Why are the 'Big Three' still dominating the ATP Tour?
Federer embraces his 18th Grand Slam trophy at the Australian Open in 2017 (Photo credit- Cameron Spencer)

Federer, 38, still holds the number 3 spot on the ATP Rankings, whilst Djokovic and Nadal occupy the top two spots and have won all of the last 7 majors between the two of them. The most recent winner of a slam outside these three is Stan Wawrinka, who at the current age of 34 himself, defeated Djokovic in the 2016 US Open final.

There’s been so much promise over the last few years of new and upcoming players who have seemed capable of breaking into the top 3, the likes of Alexander Zverev winning various masters 1000 events, as well as 21 year-old nextgen star Stefanos Tsitsipas challenging and defeating Nadal and Federer earlier this year, but no-one has been able to put on a consistent run of quality to challenge the stronghold these veterans still retain on the men’s side of the game.

The tennis world is constantly asking, how much longer will these three dominate the game? Who will challenge in the slams and break the streak wins the big three have. Pushing on into the 2020 season, it doesn’t look, at the moment, like anything will change for next season. All the big three won their first slams at a very young age, Nadal being 19 when he won his first Roland Garros title, but there is no sign of that happening with today’s younger players.

So it all boils down to the question, what do the so-called next-gen players lack which will help them challenge consistently and defeat the big three at the highest level? We’ve seen that over best of three sets it is very possible and has been done, with there being numerous different names on the trophies of all the masters 1000 tournaments in recent years. However, we’ve seen the likes Alexander Zverev be successful on numerous occasions at lower level matches, but seems
incapable of reaching the latter stages of the slams, and shows a lack of the mental strength needed to grind out two weeks at a best of 5 sets level.

It’s all about consistency, and the lack of it from each player ranked number 4 in the world and lower. What has always separated the big three, and Andy Murray before his hip injury in 2017, was the determination to keep fighting and keep winning, something which seems lacklustre in some of the younger players. Take Nick Kyrgios for example, a hugely gifted and talented player, who out of everyone else on the tour seems the strongest and has shown on many occasions that he has the firepower necessary to defeat the best players, but his attitude towards the game and his lack of desire to succeed within the sport means that he rarely puts a run of wins together.

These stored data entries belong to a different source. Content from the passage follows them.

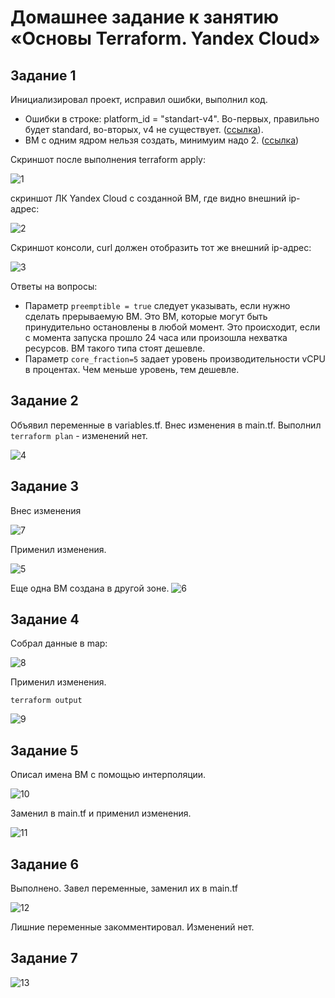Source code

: # Домашнее задание к занятию «Основы Terraform. Yandex Cloud»

## Задание 1

Инициализировал проект, исправил ошибки, выполнил код.
+ Ошибки в строке: platform_id = "standart-v4". Во-первых, правильно будет standard, во-вторых, v4 не существует. ([ссылка](https://cloud.yandex.ru/docs/compute/concepts/vm-platforms)).
+ ВМ с одним ядром нельзя создать, минимуим надо 2. ([ссылка](https://cloud.yandex.ru/docs/compute/concepts/performance-levels))

Скриншот после выполнения terraform apply:

![1](https://github.com/user-attachments/assets/7354b509-9fb0-4570-b6ae-74684e55c246)

скриншот ЛК Yandex Cloud с созданной ВМ, где видно внешний ip-адрес:

![2](https://github.com/user-attachments/assets/5f4237bd-ade5-4c53-88af-d9ba2f9ed91f)

Скриншот консоли, curl должен отобразить тот же внешний ip-адрес:

![3](https://github.com/user-attachments/assets/06b98541-e0a9-478f-8b51-aa2b328d4e3b)

Ответы на вопросы:
+ Параметр `preemptible = true` следует указывать, если нужно сделать прерываемую ВМ. Это ВМ, которые могут быть принудительно остановлены в любой момент. Это происходит, если с момента запуска прошло 24 часа или произошла нехватка ресурсов. ВМ такого типа стоят дешевле.
+ Параметр `core_fraction=5` задает уровень производительности vCPU в процентах. Чем меньше уровень, тем дешевле.


## Задание 2
Объявил переменные в variables.tf. Внес изменения в main.tf.
Выполнил `terraform plan` - изменений нет.

![4](https://github.com/user-attachments/assets/504c7c18-5de1-411d-afcc-d0ac86956401)

## Задание 3

Внес изменения 

![7](https://github.com/user-attachments/assets/f025746e-63a5-4b80-b2f9-ec8bd3e45734)


Применил изменения.

![5](https://github.com/user-attachments/assets/b27490e8-4b10-485c-ac61-0ae944e41036)


Еще одна ВМ создана в другой зоне.
![6](https://github.com/user-attachments/assets/6d214d27-7356-4bb7-b533-69a5f7f2066e)



## Задание 4

Собрал данные в map:

![8](https://github.com/user-attachments/assets/a1c669d1-01cb-4750-8dc1-3bff71a10648)

Применил изменения.

`terraform output`

![9](https://github.com/user-attachments/assets/dcbd0d32-e52c-4c0f-8e02-bc5b25ace630)


## Задание 5

Описал имена ВМ с помощью интерполяции.

![10](https://github.com/user-attachments/assets/04eff259-2cb9-4a76-a6e6-8f83c8395b93)

Заменил в main.tf и применил изменения.

![11](https://github.com/user-attachments/assets/4d848bf8-a1b6-464b-8c55-c50dc8909e83)


## Задание 6

Выполнено. Завел переменные, заменил их в main.tf

![12](https://github.com/user-attachments/assets/463a39d4-b647-4739-9131-8532086e2120)

Лишние переменные закомментировал.
Изменений нет.

## Задание 7

![13](https://github.com/user-attachments/assets/7dbbbf50-d290-4d45-87dc-12c1fb85b7ed)

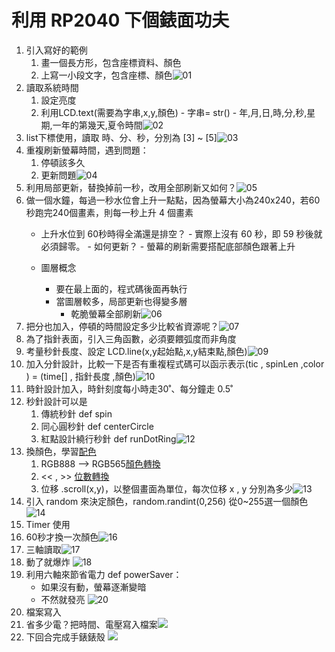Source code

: # 利用 RP2040 下個錶面功夫
1. 引入寫好的範例
	1. 畫一個長方形，包含座標資料、顏色
	2. 上寫一小段文字，包含座標、顏色![01](/img/media/01.jpg)
2. 讀取系統時間
	1. 設定亮度
	2. 利用LCD.text(需要為字串,x,y,顏色)
			- 字串= str()
			- 年,月,日,時,分,秒,星期,一年的第幾天,夏令時間![02](/img/media/02.jpg)
1. list下標使用，讀取 時、分、秒，分別為 [3] ~ [5]![03](/img/media/03.jpg)
2. 重複刷新螢幕時間，遇到問題：
	1. 停頓該多久
	2. 更新問題![04](/img/media/04.GIF)
3. 利用局部更新，替換掉前一秒，改用全部刷新又如何？![05](/img/media/05.GIF)
4. 做一個水鐘，每過一秒水位會上升一點點，因為螢幕大小為240x240，若60秒跑完240個畫素，則每一秒上升 4 個畫素
	- 上升水位到 60秒時得全滿還是排空？
			- 實際上沒有 60 秒，即 59 秒後就必須歸零。
				- 如何更新？
					- 螢幕的刷新需要搭配底部顏色跟著上升
			
	- 圖層概念
		- 要在最上面的，程式碼後面再執行
		- 當圖層較多，局部更新也得變多層
			- 乾脆螢幕全部刷新![06](/img/media/06.GIF)
1. 把分也加入，停頓的時間設定多少比較省資源呢？![07](/img/media/07.GIF)
2. 為了指針表面，引入三角函數，必須要餵弧度而非角度
3. 考量秒針長度、設定 LCD.line(x,y起始點,x,y結束點,顏色)![09](/img/media/09.GIF)
4. 加入分針設計，比較一下是否有重複程式碼可以函示表示(tic , spinLen ,color ) = (time[] , 指針長度 ,顏色)![10](/img/media/10.GIF)
5. 時針設計加入，時針刻度每小時走30˚、每分鐘走 0.5˚
6. 秒針設計可以是
	1. 傳統秒針 def spin
	2. 同心圓秒針 def centerCircle
	3. 紅點設計繞行秒針 def runDotRing![12](/img/media/12.GIF)
7. 換顏色，學習[配色](https://coolors.co/generate)
	1. RGB888 --> RGB565[顏色轉換](https://blog.csdn.net/ctthuangcheng/article/details/8551559)
	2. << , >> [位數轉換](https://blog.csdn.net/weixin_37598106/article/details/116700903)
	3. 位移 .scroll(x,y)，以整個畫面為單位，每次位移 x , y 分別為多少![13](/img/media/13.GIF)
8. 引入 random 來決定顏色，random.randint(0,256) 從0~255選一個顏色![14](/img/media/14.GIF)
9. Timer 使用
10. 60秒才換一次顏色![16](/img/media/16.GIF)
11. 三軸讀取![17](/img/media/17.jpg)
12. 動了就爆炸 ![18](/img/media/18.GIF)
13. 利用六軸來節省電力 def powerSaver：
	- 如果沒有動，螢幕逐漸變暗
	- 不然就發亮 ![20](/img/media/20.GIF)
14. 檔案寫入
15. 省多少電？把時間、電壓寫入檔案![](/img/media/bat.png)
16. 下回合完成手錶錶殼 ![](/img/media/next.GIF)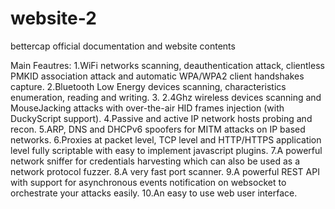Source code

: # website-2
bettercap official documentation and website contents

Main Feautres:
1.WiFi networks scanning, deauthentication attack, clientless PMKID association attack and automatic WPA/WPA2 client handshakes capture.
2.Bluetooth Low Energy devices scanning, characteristics enumeration, reading and writing.
3.  2.4Ghz wireless devices scanning and MouseJacking attacks with over-the-air HID frames injection (with DuckyScript support).
4.Passive and active IP network hosts probing and recon.
5.ARP, DNS and DHCPv6 spoofers for MITM attacks on IP based networks.
6.Proxies at packet level, TCP level and HTTP/HTTPS application level fully scriptable with easy to implement javascript plugins.
7.A powerful network sniffer for credentials harvesting which can also be used as a network protocol fuzzer.
8.A very fast port scanner.
9.A powerful REST API with support for asynchronous events notification on websocket to orchestrate your attacks easily.
10.An easy to use web user interface.
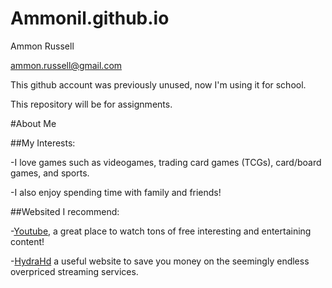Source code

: # Ammonil.github.io
Ammon Russell

ammon.russell@gmail.com

This github account was previously unused, now I'm using it for school.

This repository will be for assignments.

#About Me

##My Interests: 

  -I love games such as videogames, trading card games (TCGs), card/board games, and sports. 
  
  -I also enjoy spending time with family and friends!
  
##Websited I recommend: 

  -[Youtube](https://YouTube.com), a great place to watch tons of free interesting and entertaining content! 
  
  -[HydraHd](https://hydrahd.sh) a useful website to save you money on the seemingly endless overpriced streaming services.

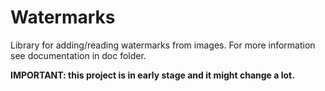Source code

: Watermarks
==========

Library for adding/reading watermarks from images. For more information
see documentation in doc folder.

**IMPORTANT: this project is in early stage and it might change a lot.**
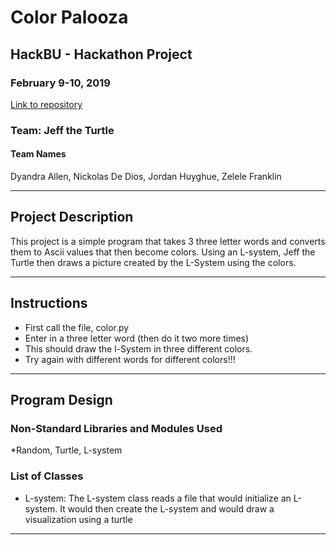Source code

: # Color Palooza
## HackBU - Hackathon Project
### February 9-10, 2019

[Link to repository](https://github.com/JHuyghu1/Hackathon)

### Team: Jeff the Turtle
#### Team Names
Dyandra Allen, Nickolas De Dios, Jordan Huyghue, Zelele Franklin
***

## Project Description
This project is a simple program that takes 3 three letter words and converts them to Ascii values that then become colors. Using an L-system, Jeff the Turtle then draws a picture created by the L-System using the colors.

***    
## Instructions
* First call the file, color.py <br />
* Enter in a three letter word (then do it two more times)<br />
* This should draw the l-System in three different colors.
* Try again with different words for different colors!!!


***
## Program Design

### Non-Standard Libraries and Modules Used
*Random, Turtle, L-system

### List of Classes
* L-system: The L-system class reads a file that would initialize an L-system. It would then create the L-system and would draw a visualization using a turtle
***
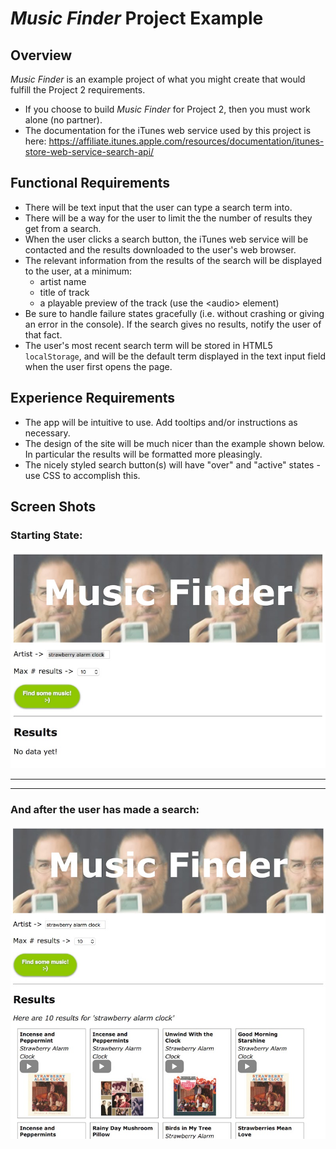 # *Music Finder* Project Example
## Overview 
*Music Finder* is an example project of what you might create that would fulfill the Project 2 requirements.
- If you choose to build *Music Finder* for Project 2, then you must work alone (no partner).
- The documentation for the iTunes web service used by this project is here: https://affiliate.itunes.apple.com/resources/documentation/itunes-store-web-service-search-api/

## Functional Requirements
- There will be text input that the user can type a search term into.
- There will be a way for the user to limit the the number of results they get from a search.
- When the user clicks a search button, the iTunes web service will be contacted and the results downloaded to the user's web browser.
- The relevant information from the results of the search will be displayed to the user, at a minimum:
    - artist name
    - title of track
    - a playable preview of the track (use the &lt;audio> element)
- Be sure to handle failure states gracefully (i.e. without crashing or giving an error in the console). If the search gives no results, notify the user of that fact.
- The user's most recent search term will be stored in HTML5 `localStorage`, and will be the default term displayed in the text input field when the user first opens the page.

## Experience Requirements
- The app will be intuitive to use. Add tooltips and/or instructions as necessary.
- The design of the site will be much nicer than the example shown below. In particular the results will be formatted more pleasingly.
- The nicely styled search button(s) will have "over" and "active" states - use CSS to accomplish this.


## Screen Shots

### Starting State:
![Web Page](../images/music-finder-1.jpg)

<hr><hr>

### And after the user has made a search:
![Web Page](../images/music-finder-2.jpg)
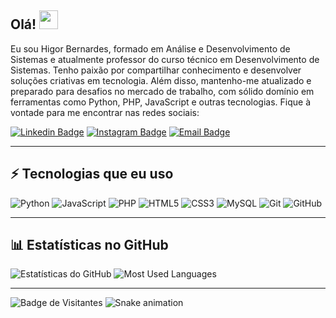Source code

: ## Olá! <img src="https://raw.githubusercontent.com/aemmadi/aemmadi/master/wave.gif" width="30">

Eu sou Higor Bernardes, formado em Análise e Desenvolvimento de Sistemas e atualmente professor do curso técnico em Desenvolvimento de Sistemas. Tenho paixão por compartilhar conhecimento e desenvolver soluções criativas em tecnologia. Além disso, mantenho-me atualizado e preparado para desafios no mercado de trabalho, com sólido domínio em ferramentas como Python, PHP, JavaScript e outras tecnologias. Fique à vontade para me encontrar nas redes sociais:

[![Linkedin Badge](https://img.shields.io/badge/-Higor%20Bernardes-blue?style=flat-square&logo=Linkedin&logoColor=white&link=https://www.linkedin.com/in/higor-bernardes/)](https://www.linkedin.com/in/higor-bernardes/)
[![Instagram Badge](https://img.shields.io/badge/-@prof_higoor-purple?style=flat-square&logo=instagram&logoColor=white&link=https://www.instagram.com/prof_higoor/)](https://www.instagram.com/prof_higoor/)
[![Email Badge](https://img.shields.io/badge/-bernardeshigor52@gmail.com-c14438?style=flat-square&logo=Gmail&logoColor=white&link=mailto:bernardeshigor52@gmail.com)](mailto:bernardeshigor52@gmail.com)

---

## ⚡ Tecnologias que eu uso

![Python](https://img.shields.io/badge/-Python-black?style=flat-square&logo=Python)
![JavaScript](https://img.shields.io/badge/-JavaScript-black?style=flat-square&logo=javascript)
![PHP](https://img.shields.io/badge/-PHP-777BB4?style=flat-square&logo=php&logoColor=white)
![HTML5](https://img.shields.io/badge/-HTML5-E34F26?style=flat-square&logo=html5&logoColor=white)
![CSS3](https://img.shields.io/badge/-CSS3-1572B6?style=flat-square&logo=css3)
![MySQL](https://img.shields.io/badge/-MySQL-black?style=flat-square&logo=mysql)
![Git](https://img.shields.io/badge/-Git-black?style=flat-square&logo=git)
![GitHub](https://img.shields.io/badge/-GitHub-181717?style=flat-square&logo=github)

---

## 📊 Estatísticas no GitHub

![Estatísticas do GitHub](https://github-readme-stats.vercel.app/api?username=higorber&count_private=true&show_icons=true&include_all_commits=true)
![Most Used Languages](https://github-readme-stats.vercel.app/api/top-langs/?username=higorber&count_private=true&show_icons=true&hide=html&layout=compact)

---

![Badge de Visitantes](https://visitor-badge.laobi.icu/badge?page_id=higober.higober)
![Snake animation](https://github.com/higorber/higorber/blob/output/github-contribution-grid-snake.svg)
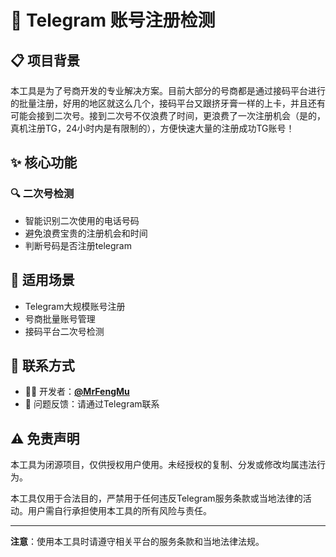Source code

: # 🚀 Telegram 账号注册检测

## 📋 项目背景

本工具是为了号商开发的专业解决方案。目前大部分的号商都是通过接码平台进行的批量注册，好用的地区就这么几个，接码平台又跟挤牙膏一样的上卡，并且还有可能会接到二次号。接到二次号不仅浪费了时间，更浪费了一次注册机会（是的，真机注册TG，24小时内是有限制的），方便快速大量的注册成功TG账号！

## ✨ 核心功能

### 🔍 二次号检测
- 智能识别二次使用的电话号码
- 避免浪费宝贵的注册机会和时间
- 判断号码是否注册telegram

## 🔮 适用场景

- Telegram大规模账号注册
- 号商批量账号管理
- 接码平台二次号检测

## 📱 联系方式

- 👨‍💻 开发者：**[@MrFengMu](https://t.me/MrFengMu)**
- 💬 问题反馈：请通过Telegram联系

## ⚠️ 免责声明

本工具为闭源项目，仅供授权用户使用。未经授权的复制、分发或修改均属违法行为。

本工具仅用于合法目的，严禁用于任何违反Telegram服务条款或当地法律的活动。用户需自行承担使用本工具的所有风险与责任。

---

**注意**：使用本工具时请遵守相关平台的服务条款和当地法律法规。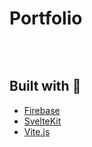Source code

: # Portfolio

![]()

<br>

## Built with 🔧

- [Firebase](https://firebase.google.com/)
- [SvelteKit](https://kit.svelte.dev/)
- [Vite.js](https://vitejs.dev/)
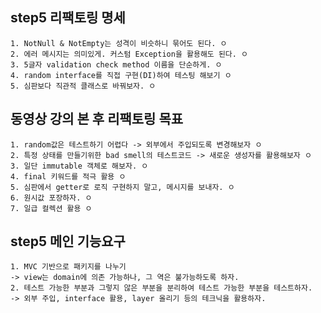 ## step5 리팩토링 명세

    1. NotNull & NotEmpty는 성격이 비슷하니 묶어도 된다. ㅇ
    2. 에러 메시지는 의미있게. 커스텀 Exception을 활용해도 된다. ㅇ
    3. 5글자 validation check method 이름을 단순하게. ㅇ
    4. random interface를 직접 구현(DI)하여 테스팅 해보기 ㅇ
    5. 심판보다 직관적 클래스로 바꿔보자. ㅇ

## 동영상 강의 본 후 리팩토링 목표

    1. random값은 테스트하기 어렵다 -> 외부에서 주입되도록 변경해보자 ㅇ
    2. 특정 상태를 만들기위한 bad smell의 테스트코드 -> 새로운 생성자를 활용해보자 ㅇ
    3. 일단 immutable 객체로 해보자. ㅇ
    4. final 키워드를 적극 활용 ㅇ
    5. 심판에서 getter로 로직 구현하지 말고, 메시지를 보내자. ㅇ
    6. 원시값 포장하자. ㅇ
    7. 일급 컬렉션 활용 ㅇ

## step5 메인 기능요구

    1. MVC 기반으로 패키지를 나누기
    -> view는 domain에 의존 가능하나, 그 역은 불가능하도록 하자.
    2. 테스트 가능한 부분과 그렇지 않은 부분을 분리하여 테스트 가능한 부분을 테스트하자.
    -> 외부 주입, interface 활용, layer 올리기 등의 테크닉을 활용하자.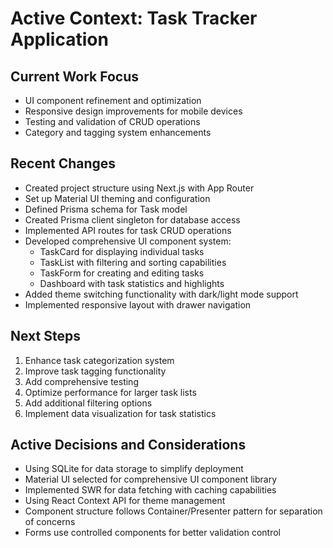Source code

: # Active Context: Task Tracker Application

## Current Work Focus
- UI component refinement and optimization
- Responsive design improvements for mobile devices
- Testing and validation of CRUD operations
- Category and tagging system enhancements

## Recent Changes
- Created project structure using Next.js with App Router
- Set up Material UI theming and configuration
- Defined Prisma schema for Task model
- Created Prisma client singleton for database access
- Implemented API routes for task CRUD operations
- Developed comprehensive UI component system:
  - TaskCard for displaying individual tasks
  - TaskList with filtering and sorting capabilities
  - TaskForm for creating and editing tasks
  - Dashboard with task statistics and highlights
- Added theme switching functionality with dark/light mode support
- Implemented responsive layout with drawer navigation

## Next Steps
1. Enhance task categorization system
2. Improve task tagging functionality
3. Add comprehensive testing
4. Optimize performance for larger task lists
5. Add additional filtering options
6. Implement data visualization for task statistics

## Active Decisions and Considerations
- Using SQLite for data storage to simplify deployment
- Material UI selected for comprehensive UI component library
- Implemented SWR for data fetching with caching capabilities
- Using React Context API for theme management
- Component structure follows Container/Presenter pattern for separation of concerns
- Forms use controlled components for better validation control
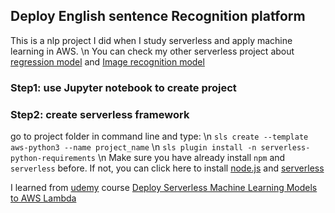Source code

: ## Deploy English sentence Recognition platform

This is a nlp project I did when I study serverless and apply machine learning in AWS. \n
You can check my other serverless project about [regression model](https://github.com/dukesky/Tutorial_of_Deploy_Serverless_ML_Model) and [Image recognition model]() 

### Step1: use Jupyter notebook to create project 

### Step2: create serverless framework
go to project folder in command line and type: \n
`sls create --template aws-python3 --name project_name`  \n
`sls plugin install -n serverless-python-requirements`  \n
Make sure you have already install `npm` and `serverless` before. If not, you can click here to install [node.js](https://nodejs.org/en/) and [serverless](https://www.serverless.com/framework/docs/getting-started/)


I learned from [udemy](https://www.udemy.com/) course [Deploy Serverless Machine Learning Models to AWS Lambda](https://www.udemy.com/course/deploy-serverless-machine-learning-models-to-aws-lambda/)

I think that’s the case for a lot of players on the tour. Trickery and tomfoolery is always entertaining to watch, in a sport which could probably do with more of an entertainment factor to appeal to a wider audience. However, the only players who show the grit, are the most focused, determined and hungry for titles are the big three, at least that’s how it seems anyway.

A level of respect towards Federer, Djokovic and Nadal of course is 100% guaranteed and necessary, given what they’ve done for the sport over the last 15 or so years. However, it’s possible that perhaps the lack of support given to other players on the tour may affect how they
play. Anytime a player comes up against Nadal or in particular Roger Federer, the crowd are always largely on their side, and that could affect the opposing player in a way that sets in a lack of belief that they can defeat them. I've never seen a more one-sided match in terms of support as I saw during the 2017 Miami masters 1000 semi-final between Federer and Kyrgios, where after every winning point for the Swiss there was a huge roar, even if it came from an unforced error
from the Australian.

With this in mind, it can be said that a major reason for why no other player has broken into the top three is due to a huge amount of respect for the players, to a point where the winning mentality just
isn’t in the minds of some of these lower ranked, but upcoming and young guys. It would be foolish to suggest that the big three are preventing other players from flourishing, because no-one will get
bored of watching arguably the best players to have played the sport play week in week out.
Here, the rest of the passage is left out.